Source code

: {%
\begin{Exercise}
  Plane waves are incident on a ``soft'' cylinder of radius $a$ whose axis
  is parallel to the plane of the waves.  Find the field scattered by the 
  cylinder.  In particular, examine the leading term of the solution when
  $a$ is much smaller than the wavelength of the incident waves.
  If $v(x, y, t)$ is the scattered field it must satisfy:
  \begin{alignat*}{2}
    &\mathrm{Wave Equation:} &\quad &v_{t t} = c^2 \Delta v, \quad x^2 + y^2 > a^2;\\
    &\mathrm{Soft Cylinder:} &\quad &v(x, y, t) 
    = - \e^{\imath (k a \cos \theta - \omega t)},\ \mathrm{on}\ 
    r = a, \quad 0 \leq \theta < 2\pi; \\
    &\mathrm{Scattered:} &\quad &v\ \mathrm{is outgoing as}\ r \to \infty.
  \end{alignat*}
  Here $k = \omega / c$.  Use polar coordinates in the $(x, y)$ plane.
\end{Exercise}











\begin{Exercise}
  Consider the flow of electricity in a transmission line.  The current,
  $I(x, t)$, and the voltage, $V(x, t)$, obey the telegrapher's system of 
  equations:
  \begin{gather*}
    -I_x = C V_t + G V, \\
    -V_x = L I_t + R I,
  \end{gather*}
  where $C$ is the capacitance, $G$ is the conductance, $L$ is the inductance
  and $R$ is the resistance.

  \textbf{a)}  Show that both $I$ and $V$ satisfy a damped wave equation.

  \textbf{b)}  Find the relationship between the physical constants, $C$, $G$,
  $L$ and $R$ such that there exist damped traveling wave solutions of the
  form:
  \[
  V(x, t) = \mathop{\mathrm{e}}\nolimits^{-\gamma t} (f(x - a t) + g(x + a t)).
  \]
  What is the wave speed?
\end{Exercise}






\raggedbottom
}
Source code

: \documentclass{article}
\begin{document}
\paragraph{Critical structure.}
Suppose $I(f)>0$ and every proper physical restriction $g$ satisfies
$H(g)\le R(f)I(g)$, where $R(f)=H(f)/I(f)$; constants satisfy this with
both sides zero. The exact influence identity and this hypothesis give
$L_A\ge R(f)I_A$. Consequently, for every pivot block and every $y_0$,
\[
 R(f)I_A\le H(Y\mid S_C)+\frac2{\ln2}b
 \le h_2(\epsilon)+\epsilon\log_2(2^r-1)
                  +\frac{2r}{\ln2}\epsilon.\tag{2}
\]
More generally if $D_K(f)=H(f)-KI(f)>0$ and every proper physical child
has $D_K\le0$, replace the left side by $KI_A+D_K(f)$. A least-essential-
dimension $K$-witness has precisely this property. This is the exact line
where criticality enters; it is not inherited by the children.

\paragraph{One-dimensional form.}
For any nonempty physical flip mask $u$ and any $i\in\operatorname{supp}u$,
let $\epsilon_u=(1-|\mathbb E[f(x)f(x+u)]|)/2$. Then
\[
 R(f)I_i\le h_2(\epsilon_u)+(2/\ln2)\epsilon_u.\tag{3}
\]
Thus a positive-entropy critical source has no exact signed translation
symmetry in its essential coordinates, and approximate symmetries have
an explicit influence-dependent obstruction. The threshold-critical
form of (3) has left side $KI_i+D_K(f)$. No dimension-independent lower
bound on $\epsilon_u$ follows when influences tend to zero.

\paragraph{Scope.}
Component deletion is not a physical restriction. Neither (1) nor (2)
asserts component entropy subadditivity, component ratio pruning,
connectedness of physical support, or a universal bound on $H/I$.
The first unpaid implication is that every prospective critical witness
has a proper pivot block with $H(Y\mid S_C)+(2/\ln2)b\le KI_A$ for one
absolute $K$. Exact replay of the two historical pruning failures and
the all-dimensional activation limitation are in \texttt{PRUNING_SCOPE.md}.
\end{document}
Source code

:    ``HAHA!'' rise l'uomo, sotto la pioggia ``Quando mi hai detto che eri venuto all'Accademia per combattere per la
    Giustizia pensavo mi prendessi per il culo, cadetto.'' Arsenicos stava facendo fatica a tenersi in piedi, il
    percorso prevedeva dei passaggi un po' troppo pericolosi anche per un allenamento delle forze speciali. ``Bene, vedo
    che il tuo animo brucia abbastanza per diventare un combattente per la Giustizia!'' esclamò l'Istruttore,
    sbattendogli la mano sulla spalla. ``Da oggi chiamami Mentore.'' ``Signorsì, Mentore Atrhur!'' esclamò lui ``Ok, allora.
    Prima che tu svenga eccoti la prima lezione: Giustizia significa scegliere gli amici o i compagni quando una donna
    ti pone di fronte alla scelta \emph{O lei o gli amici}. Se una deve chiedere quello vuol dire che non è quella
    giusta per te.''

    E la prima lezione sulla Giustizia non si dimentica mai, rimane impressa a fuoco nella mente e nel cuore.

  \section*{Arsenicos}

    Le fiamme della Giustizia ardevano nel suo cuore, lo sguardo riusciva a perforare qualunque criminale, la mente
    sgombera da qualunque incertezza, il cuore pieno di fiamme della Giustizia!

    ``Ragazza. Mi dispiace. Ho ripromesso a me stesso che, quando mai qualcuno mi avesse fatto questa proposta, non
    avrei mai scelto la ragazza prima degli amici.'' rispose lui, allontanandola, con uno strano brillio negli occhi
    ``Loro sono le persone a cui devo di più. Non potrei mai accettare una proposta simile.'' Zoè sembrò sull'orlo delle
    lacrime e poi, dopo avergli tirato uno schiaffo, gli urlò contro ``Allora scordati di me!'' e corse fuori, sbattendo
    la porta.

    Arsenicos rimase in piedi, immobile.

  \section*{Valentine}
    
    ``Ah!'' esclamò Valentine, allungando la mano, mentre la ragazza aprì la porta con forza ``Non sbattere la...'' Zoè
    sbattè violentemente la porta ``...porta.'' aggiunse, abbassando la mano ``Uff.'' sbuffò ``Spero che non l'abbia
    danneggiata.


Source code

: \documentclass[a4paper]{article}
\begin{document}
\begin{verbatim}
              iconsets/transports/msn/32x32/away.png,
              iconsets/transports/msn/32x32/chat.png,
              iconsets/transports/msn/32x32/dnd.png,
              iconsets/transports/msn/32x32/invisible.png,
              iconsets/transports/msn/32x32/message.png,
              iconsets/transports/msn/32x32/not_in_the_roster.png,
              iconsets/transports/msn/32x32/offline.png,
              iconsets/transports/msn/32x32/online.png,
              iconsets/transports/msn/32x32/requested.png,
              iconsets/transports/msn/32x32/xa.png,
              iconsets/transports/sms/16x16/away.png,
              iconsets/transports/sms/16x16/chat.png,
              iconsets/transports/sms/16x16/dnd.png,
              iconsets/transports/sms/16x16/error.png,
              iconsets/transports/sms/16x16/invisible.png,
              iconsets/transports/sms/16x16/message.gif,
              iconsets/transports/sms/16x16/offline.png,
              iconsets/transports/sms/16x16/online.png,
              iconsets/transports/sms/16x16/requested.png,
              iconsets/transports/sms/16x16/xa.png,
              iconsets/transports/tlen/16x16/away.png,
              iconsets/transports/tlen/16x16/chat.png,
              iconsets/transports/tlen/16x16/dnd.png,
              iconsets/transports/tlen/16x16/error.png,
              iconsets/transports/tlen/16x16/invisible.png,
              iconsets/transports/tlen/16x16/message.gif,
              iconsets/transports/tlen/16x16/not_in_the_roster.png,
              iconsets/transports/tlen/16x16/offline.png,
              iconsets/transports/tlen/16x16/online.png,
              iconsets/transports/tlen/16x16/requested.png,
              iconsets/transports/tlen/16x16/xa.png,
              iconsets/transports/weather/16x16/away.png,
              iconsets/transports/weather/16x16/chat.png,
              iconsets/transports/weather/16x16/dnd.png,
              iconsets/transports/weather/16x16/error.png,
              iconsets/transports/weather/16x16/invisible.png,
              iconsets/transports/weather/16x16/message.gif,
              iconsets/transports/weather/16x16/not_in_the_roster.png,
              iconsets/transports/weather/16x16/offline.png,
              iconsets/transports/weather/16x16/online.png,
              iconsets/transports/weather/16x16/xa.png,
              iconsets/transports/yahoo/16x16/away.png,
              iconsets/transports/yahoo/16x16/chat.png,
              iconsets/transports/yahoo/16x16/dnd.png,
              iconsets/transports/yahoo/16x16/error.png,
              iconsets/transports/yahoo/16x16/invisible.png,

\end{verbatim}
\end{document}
++++
▸ ACTIVITY
Lines of the listing that contain the word "lezione" are to be counted; report only their number.

▸ TASK RESULT
2